Amifostine-loaded Prussian blue nanoparticles for simultaneous efficient radioprotection and deep decorporation of radiocesium

Radiocesium is highly water-soluble and easily accumulates in agricultural products and seafood. Ingestion of radiocesium results in internal irradiation, significantly increasing the risk of tissue and organ damage as well as carcinogenesis. In this paper, we develop a strategy for simultaneous radioprotection and decorporation of radiocesium by amifostine-loaded Prussian blue (Am@PB) nanoparticles. The nanoparticles are prepared through chemical coordination between amine/phosphate groups of amifostine and Fe (II)/Fe (III) sites of Prussian blue (PB). Am@PB nanoparticles mitigate radiation-induced damage to peripheral blood cells and organs, improving the survival rate of irradiated mice. This is due to the synergistic effects of the nano-enzymatic activity of PB component and the high reducibility of sulfhydryl groups generated through amifostine hydrolysis by alkaline phosphatase.
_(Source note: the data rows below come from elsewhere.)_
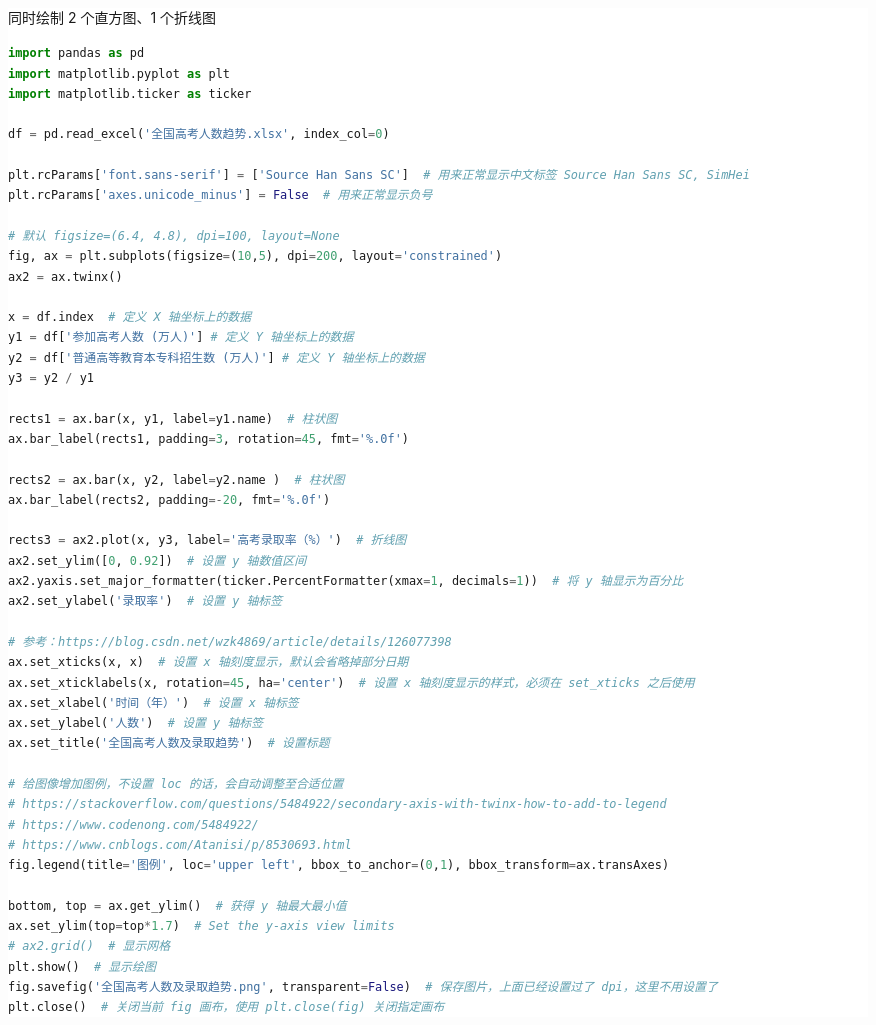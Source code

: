 同时绘制 2 个直方图、1 个折线图

```python
import pandas as pd
import matplotlib.pyplot as plt
import matplotlib.ticker as ticker

df = pd.read_excel('全国高考人数趋势.xlsx', index_col=0)

plt.rcParams['font.sans-serif'] = ['Source Han Sans SC']  # 用来正常显示中文标签 Source Han Sans SC, SimHei
plt.rcParams['axes.unicode_minus'] = False  # 用来正常显示负号

# 默认 figsize=(6.4, 4.8), dpi=100, layout=None
fig, ax = plt.subplots(figsize=(10,5), dpi=200, layout='constrained')
ax2 = ax.twinx()

x = df.index  # 定义 X 轴坐标上的数据
y1 = df['参加高考人数 (万人)'] # 定义 Y 轴坐标上的数据
y2 = df['普通高等教育本专科招生数 (万人)'] # 定义 Y 轴坐标上的数据
y3 = y2 / y1

rects1 = ax.bar(x, y1, label=y1.name)  # 柱状图
ax.bar_label(rects1, padding=3, rotation=45, fmt='%.0f')

rects2 = ax.bar(x, y2, label=y2.name )  # 柱状图
ax.bar_label(rects2, padding=-20, fmt='%.0f')

rects3 = ax2.plot(x, y3, label='高考录取率（%）')  # 折线图
ax2.set_ylim([0, 0.92])  # 设置 y 轴数值区间
ax2.yaxis.set_major_formatter(ticker.PercentFormatter(xmax=1, decimals=1))  # 将 y 轴显示为百分比
ax2.set_ylabel('录取率')  # 设置 y 轴标签

# 参考：https://blog.csdn.net/wzk4869/article/details/126077398
ax.set_xticks(x, x)  # 设置 x 轴刻度显示，默认会省略掉部分日期
ax.set_xticklabels(x, rotation=45, ha='center')  # 设置 x 轴刻度显示的样式，必须在 set_xticks 之后使用
ax.set_xlabel('时间（年）')  # 设置 x 轴标签
ax.set_ylabel('人数')  # 设置 y 轴标签
ax.set_title('全国高考人数及录取趋势')  # 设置标题

# 给图像增加图例，不设置 loc 的话，会自动调整至合适位置
# https://stackoverflow.com/questions/5484922/secondary-axis-with-twinx-how-to-add-to-legend
# https://www.codenong.com/5484922/
# https://www.cnblogs.com/Atanisi/p/8530693.html
fig.legend(title='图例', loc='upper left', bbox_to_anchor=(0,1), bbox_transform=ax.transAxes)

bottom, top = ax.get_ylim()  # 获得 y 轴最大最小值
ax.set_ylim(top=top*1.7)  # Set the y-axis view limits
# ax2.grid()  # 显示网格
plt.show()  # 显示绘图
fig.savefig('全国高考人数及录取趋势.png', transparent=False)  # 保存图片，上面已经设置过了 dpi，这里不用设置了
plt.close()  # 关闭当前 fig 画布，使用 plt.close(fig) 关闭指定画布
```
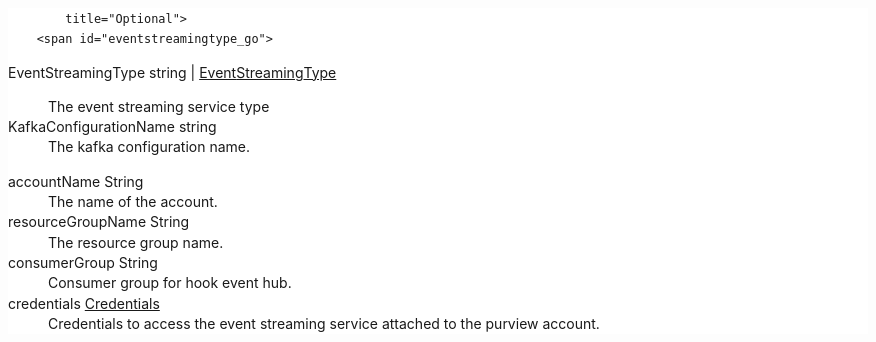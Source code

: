            title="Optional">
        <span id="eventstreamingtype_go">
<a data-swiftype-name="resource-property" data-swiftype-type="text" href="#eventstreamingtype_go" style="color: inherit; text-decoration: inherit;">Event<wbr>Streaming<wbr>Type</a>
</span>
        <span class="property-indicator"></span>
        <span class="property-type">string | <a href="#eventstreamingtype">Event<wbr>Streaming<wbr>Type</a></span>
    </dt>
    <dd>The event streaming service type</dd><dt class="property-optional property-replacement"
            title="Optional">
        <span id="kafkaconfigurationname_go">
<a data-swiftype-name="resource-property" data-swiftype-type="text" href="#kafkaconfigurationname_go" style="color: inherit; text-decoration: inherit;">Kafka<wbr>Configuration<wbr>Name</a>
</span>
        <span class="property-indicator"></span>
        <span class="property-type">string</span>
    </dt>
    <dd>The kafka configuration name.</dd></dl>
</pulumi-choosable>
</div>

<div>
<pulumi-choosable type="language" values="java">
<dl class="resources-properties"><dt class="property-required property-replacement"
            title="Required">
        <span id="accountname_java">
<a data-swiftype-name="resource-property" data-swiftype-type="text" href="#accountname_java" style="color: inherit; text-decoration: inherit;">account<wbr>Name</a>
</span>
        <span class="property-indicator"></span>
        <span class="property-type">String</span>
    </dt>
    <dd>The name of the account.</dd><dt class="property-required property-replacement"
            title="Required">
        <span id="resourcegroupname_java">
<a data-swiftype-name="resource-property" data-swiftype-type="text" href="#resourcegroupname_java" style="color: inherit; text-decoration: inherit;">resource<wbr>Group<wbr>Name</a>
</span>
        <span class="property-indicator"></span>
        <span class="property-type">String</span>
    </dt>
    <dd>The resource group name.</dd><dt class="property-optional"
            title="Optional">
        <span id="consumergroup_java">
<a data-swiftype-name="resource-property" data-swiftype-type="text" href="#consumergroup_java" style="color: inherit; text-decoration: inherit;">consumer<wbr>Group</a>
</span>
        <span class="property-indicator"></span>
        <span class="property-type">String</span>
    </dt>
    <dd>Consumer group for hook event hub.</dd><dt class="property-optional"
            title="Optional">
        <span id="credentials_java">
<a data-swiftype-name="resource-property" data-swiftype-type="text" href="#credentials_java" style="color: inherit; text-decoration: inherit;">credentials</a>
</span>
        <span class="property-indicator"></span>
        <span class="property-type"><a href="#credentials">Credentials</a></span>
    </dt>
    <dd>Credentials to access the event streaming service attached to the purview account.</dd><dt class="property-optional"
            title="Optional">
        <span id="eventhubpartitionid_java">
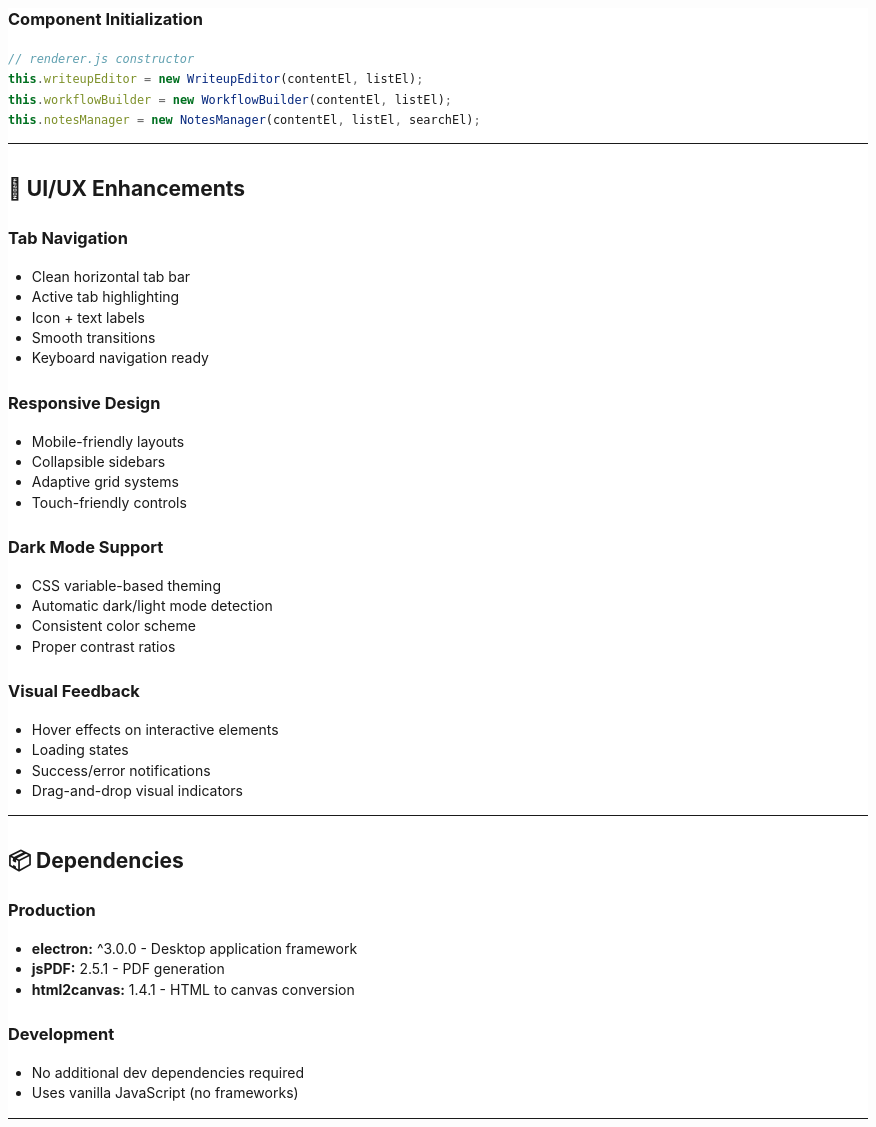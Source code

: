 ### Component Initialization

```javascript
// renderer.js constructor
this.writeupEditor = new WriteupEditor(contentEl, listEl);
this.workflowBuilder = new WorkflowBuilder(contentEl, listEl);
this.notesManager = new NotesManager(contentEl, listEl, searchEl);
```

---

## 🎨 UI/UX Enhancements

### Tab Navigation
- Clean horizontal tab bar
- Active tab highlighting
- Icon + text labels
- Smooth transitions
- Keyboard navigation ready

### Responsive Design
- Mobile-friendly layouts
- Collapsible sidebars
- Adaptive grid systems
- Touch-friendly controls

### Dark Mode Support
- CSS variable-based theming
- Automatic dark/light mode detection
- Consistent color scheme
- Proper contrast ratios

### Visual Feedback
- Hover effects on interactive elements
- Loading states
- Success/error notifications
- Drag-and-drop visual indicators

---

## 📦 Dependencies

### Production
- **electron:** ^3.0.0 - Desktop application framework
- **jsPDF:** 2.5.1 - PDF generation
- **html2canvas:** 1.4.1 - HTML to canvas conversion

### Development
- No additional dev dependencies required
- Uses vanilla JavaScript (no frameworks)

---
Furthermore, the deep excretion of cesium is achieved via feces along the metabolic pathway of Am@PB, leading to an enhanced decorporation efficiency of over 50 % compared to orally administered commercial PB. This work provides a design strategy for efficient radioprotective decorporation agents with potential applications in the treatment of internal radiocesium contamination.